Yes, and as I’ve said, as long as “Hello Muddah, Hello Faddah” was part of Sherman’s nightclub act or merely a cut on his album, I would agree. This would be parallel with Tom Leher’s songs, which were mentioned up-thread.
But tellingly, none of Leher’s songs was turned into a Top 40 single. Once the decision is made to do this, then the rules change completely.
What was the audience for Top 40 AM radio in 1963? Primarily pre-teens through 18. “Blue” humor, or even a hint of it, just wasn’t acceptable on the Top 40 airwaves. Which is why you’ll find no other Top 40 hit from 1963 or earlier that strays into anything close to the realm of this line in Sherman’s song.
And why the “gentler” interpretation of “Ulysses” had to be available.
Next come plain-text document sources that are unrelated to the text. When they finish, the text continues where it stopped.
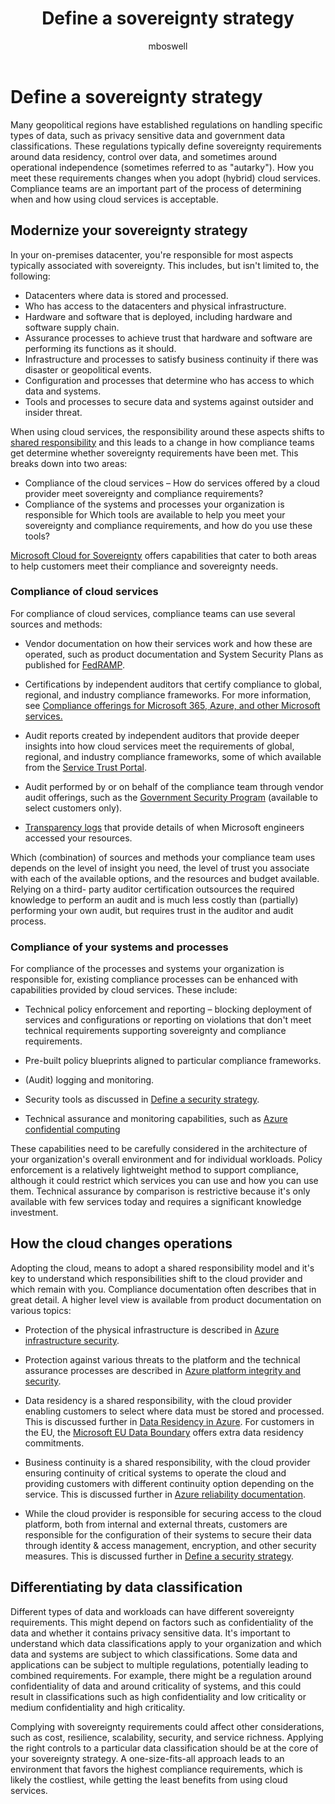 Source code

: ﻿---
title: Define a sovereignty strategy
description: Use the Cloud Adoption Framework for Azure to learn to build a business justification for sovereignty.
author: mboswell
ms.author: mboswell
ms.date: 12/01/2023
ms.topic: conceptual
ms.custom: think-tank, UpdateFrequency2
---

# Define a sovereignty strategy

Many geopolitical regions have established regulations on handling specific types of data, such as privacy sensitive data and government data classifications. These regulations typically define sovereignty requirements around data residency, control over data, and sometimes around operational independence (sometimes referred to as "autarky"). How you meet these requirements changes when you adopt (hybrid) cloud services. Compliance teams are an important part of the process of determining when and how using cloud services is acceptable.

## Modernize your sovereignty strategy

In your on-premises datacenter, you're responsible for most aspects typically associated with sovereignty. This includes, but isn't limited to, the following:

- Datacenters where data is stored and processed.
- Who has access to the datacenters and physical infrastructure.
- Hardware and software that is deployed, including hardware and software supply chain.
- Assurance processes to achieve trust that hardware and software are performing its functions as it should.
- Infrastructure and processes to satisfy business continuity if there was disaster or geopolitical events.
- Configuration and processes that determine who has access to which data and systems.
- Tools and processes to secure data and systems against outsider and insider threat.

When using cloud services, the responsibility around these aspects shifts to [shared responsibility](/azure/security/fundamentals/shared-responsibility) and this leads to a change in how compliance teams get determine whether sovereignty requirements have been met. This breaks down into two areas:

- Compliance of the cloud services – How do services offered by a cloud provider meet sovereignty and compliance requirements?
- Compliance of the systems and processes your organization is responsible for Which tools are available to help you meet your sovereignty and compliance requirements, and how do you use these tools?

[Microsoft Cloud for Sovereignty](/industry/sovereignty/) offers capabilities that cater to both areas to help customers meet their compliance and sovereignty needs.

### Compliance of cloud services

For compliance of cloud services, compliance teams can use several sources and methods:

- Vendor documentation on how their services work and how these are operated, such as product documentation and System Security Plans as published for [FedRAMP](https://servicetrust.microsoft.com/viewpage/FedRAMP).

- Certifications by independent auditors that certify compliance to global, regional, and industry compliance frameworks. For more information, see [Compliance offerings for Microsoft 365, Azure, and other Microsoft services.](/compliance/regulatory/offering-home)

- Audit reports created by independent auditors that provide deeper insights into how cloud services meet the requirements of global, regional, and industry compliance frameworks, some of which available from the [Service Trust Portal](https://servicetrust.microsoft.com/).

- Audit performed by or on behalf of the compliance team through vendor audit offerings, such as the [Government Security Program](https://www.microsoft.com/en-us/securityengineering/gsp) (available to select customers only).

- [Transparency logs](/industry/sovereignty/transparency-logs) that provide details of when Microsoft engineers accessed your resources.

Which (combination) of sources and methods your compliance team uses depends on the level of insight you need, the level of trust you associate with each of the available options, and the resources and budget available. Relying on a third- party auditor certification outsources the required knowledge to perform an audit and is much less costly than (partially) performing your own audit, but requires trust in the auditor and audit process.

### Compliance of your systems and processes

For compliance of the processes and systems your organization is responsible for, existing compliance processes can be enhanced with capabilities provided by cloud services. These include:

- Technical policy enforcement and reporting – blocking deployment of services and configurations or reporting on violations that don't meet technical requirements supporting sovereignty and compliance requirements.

- Pre-built policy blueprints aligned to particular compliance frameworks.

- (Audit) logging and monitoring.

- Security tools as discussed in [Define a security strategy](https://learn.microsoft.com/en-us/azure/cloud-adoption-framework/strategy/define-security-strategy).

- Technical assurance and monitoring capabilities, such as [Azure confidential computing](https://learn.microsoft.com/en-us/azure/confidential-computing/overview)

These capabilities need to be carefully considered in the architecture of your organization's overall environment and for individual workloads. Policy enforcement is a relatively lightweight method to support compliance, although it could restrict which services you can use and how you can use them. Technical assurance by comparison is restrictive because it's only available with few services today and requires a significant knowledge investment.

## How the cloud changes operations

Adopting the cloud, means to adopt a shared responsibility model and it's key to understand which responsibilities shift to the cloud provider and which remain with you. Compliance documentation often describes that in great detail. A higher level view is available from product documentation on various topics:

- Protection of the physical infrastructure is described in [Azure infrastructure security](https://learn.microsoft.com/en-us/azure/security/fundamentals/infrastructure).

- Protection against various threats to the platform and the technical assurance processes are described in [Azure platform integrity and security](https://learn.microsoft.com/en-us/azure/security/fundamentals/platform).

- Data residency is a shared responsibility, with the cloud provider enabling customers to select where data must be stored and processed. This is discussed further in [Data Residency in Azure](https://azure.microsoft.com/en-us/explore/global-infrastructure/data-residency/). For customers in the EU, the [Microsoft EU Data Boundary](https://www.microsoft.com/en-gb/trust-center/privacy/european-data-boundary-eudb) offers extra data residency commitments.

- Business continuity is a shared responsibility, with the cloud provider ensuring continuity of critical systems to operate the cloud and providing customers with different continuity option depending on the service. This is discussed further in [Azure reliability documentation](https://learn.microsoft.com/en-us/azure/reliability/).

- While the cloud provider is responsible for securing access to the cloud platform, both from internal and external threats, customers are responsible for the configuration of their systems to secure their data through identity & access management, encryption, and other security measures. This is discussed further in [Define a security strategy](https://learn.microsoft.com/en-us/azure/cloud-adoption-framework/strategy/define-security-strategy).

## Differentiating by data classification

Different types of data and workloads can have different sovereignty requirements. This might depend on factors such as confidentiality of the data and whether it contains privacy sensitive data. It's important to understand which data classifications apply to your organization and which data and systems are subject to which classifications. Some data and applications can be subject to multiple regulations, potentially leading to combined requirements. For example, there might be a regulation around confidentiality of data and around criticality of systems, and this could result in classifications such as high confidentiality and low criticality or medium confidentiality and high criticality.

Complying with sovereignty requirements could affect other considerations, such as cost, resilience, scalability, security, and service richness. Applying the right controls to a particular data classification should be at the core of your sovereignty strategy. A one-size-fits-all approach leads to an environment that favors the highest compliance requirements, which is likely the costliest, while getting the least benefits from using cloud services.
This was six years after the Everly Brothers went to #1 with the banned-in-Boston “Wake Up Little Susie,” a humorous song about how the couple’s friends and family aren’t going to believe that they weren’t fucking when they inadvertently stayed out all night (“What are we going to tell our friends when they say Ooh-la-la!”?).
All respondents but one are in their 50s or 60s. The one who stated he could think of no context within which Joyce would work is in his early 20s. I’m quite sure, knowing his level of knowledge and intelligence, that he is aware of the content of Joyce’s Ulysses and the controversy surrounding it in 1963.
Mine did! Not “waiters” in the sense of ones who say “May I take your order, sir?”…but kids who brought the food on plates to be served to you and took away the plates you’d used. Otherwise, with hundreds of campers in the mess hall, there would have been one hell of a buffet line!
Again, under my scenario none of the “horrors” are “unlikely,” nor do they “escalate.” They’re simply a series of things that happen at summer camp, filtered through the eyes of a kid with an active imagination in a strange environment — who’s also bored as he writes the letter because it’s raining and he’s not having any fun.